=== PROMPT ===
Return the records exactly as they appear below, omitting the pictures.

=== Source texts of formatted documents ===
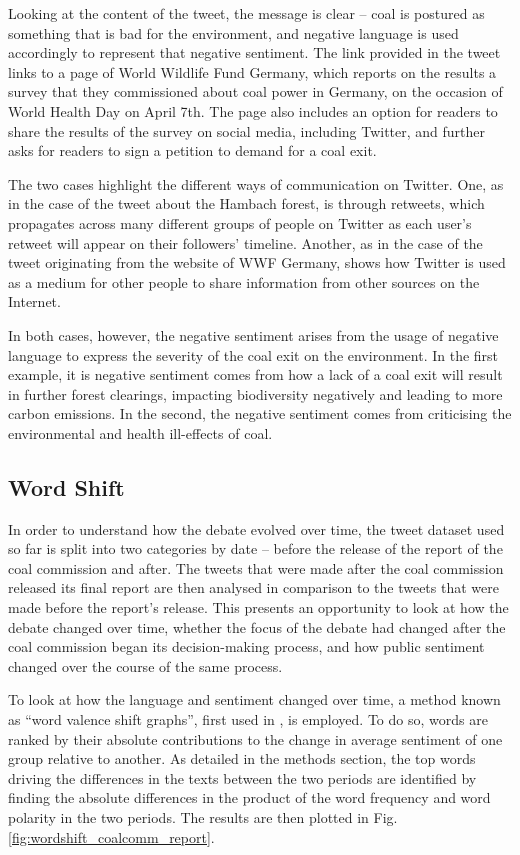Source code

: \documentclass[12pt,onecolumn,twoside]{layout}
\begin{document}
Looking at the content of the tweet, the message is clear -- coal is postured as something that is bad for the environment, and negative language is used accordingly to represent that negative sentiment. The link provided in the tweet links to a page of World Wildlife Fund Germany, which reports on the results a survey that they commissioned about coal power in Germany, on the occasion of World Health Day on April 7th. The page also includes an option for readers to share the results of the survey on social media, including Twitter, and further asks for readers to sign a petition to demand for a coal exit. 

The two cases highlight the different ways of communication on Twitter. One, as in the case of the tweet about the Hambach forest, is through retweets, which propagates across many different groups of people on Twitter as each user's retweet will appear on their followers' timeline. Another, as in the case of the tweet originating from the website of WWF Germany, shows how Twitter is used as a medium for other people to share information from other sources on the Internet. 

In both cases, however, the negative sentiment arises from the usage of negative language to express the severity of the coal exit on the environment. In the first example, it is negative sentiment comes from how a lack of a coal exit will result in further forest clearings, impacting biodiversity negatively and leading to more carbon emissions. In the second, the negative sentiment comes from criticising the environmental and health ill-effects of coal. 

\subsection*{Word Shift}
In order to understand how the debate evolved over time, the tweet dataset used so far is split into two categories by date -- before the release of the report of the coal commission and after. The tweets that were made after the coal commission released its final report are then analysed in comparison to the tweets that were made before the report's release. This presents an opportunity to look at how the debate changed over time, whether the focus of the debate had changed after the coal commission began its decision-making process, and how public sentiment changed over the course of the same process. 

To look at how the language and sentiment changed over time, a method known as ``word valence shift graphs'', first used in \cite{Dodds2011}, is employed. To do so, words are ranked by their absolute contributions to the change in average sentiment of one group relative to another. As detailed in the methods section, the top words driving the differences in the texts between the two periods are identified by finding the absolute differences in the product of the word frequency and word polarity in the two periods. The results are then plotted in Fig. \ref{fig:wordshift_coalcomm_report}. 
\end{document}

=== OUTPUT OF THE EXERCISE ===
Source code

: \documentclass[12pt,onecolumn,twoside]{layout}
\begin{document}
Looking at the content of the tweet, the message is clear -- coal is postured as something that is bad for the environment, and negative language is used accordingly to represent that negative sentiment. The link provided in the tweet links to a page of World Wildlife Fund Germany, which reports on the results a survey that they commissioned about coal power in Germany, on the occasion of World Health Day on April 7th. The page also includes an option for readers to share the results of the survey on social media, including Twitter, and further asks for readers to sign a petition to demand for a coal exit. 

The two cases highlight the different ways of communication on Twitter. One, as in the case of the tweet about the Hambach forest, is through retweets, which propagates across many different groups of people on Twitter as each user's retweet will appear on their followers' timeline. Another, as in the case of the tweet originating from the website of WWF Germany, shows how Twitter is used as a medium for other people to share information from other sources on the Internet. 

In both cases, however, the negative sentiment arises from the usage of negative language to express the severity of the coal exit on the environment. In the first example, it is negative sentiment comes from how a lack of a coal exit will result in further forest clearings, impacting biodiversity negatively and leading to more carbon emissions. In the second, the negative sentiment comes from criticising the environmental and health ill-effects of coal. 

\subsection*{Word Shift}
In order to understand how the debate evolved over time, the tweet dataset used so far is split into two categories by date -- before the release of the report of the coal commission and after. The tweets that were made after the coal commission released its final report are then analysed in comparison to the tweets that were made before the report's release. This presents an opportunity to look at how the debate changed over time, whether the focus of the debate had changed after the coal commission began its decision-making process, and how public sentiment changed over the course of the same process. 

To look at how the language and sentiment changed over time, a method known as ``word valence shift graphs'', first used in \cite{Dodds2011}, is employed. To do so, words are ranked by their absolute contributions to the change in average sentiment of one group relative to another. As detailed in the methods section, the top words driving the differences in the texts between the two periods are identified by finding the absolute differences in the product of the word frequency and word polarity in the two periods. The results are then plotted in Fig. \ref{fig:wordshift_coalcomm_report}. 
\end{document}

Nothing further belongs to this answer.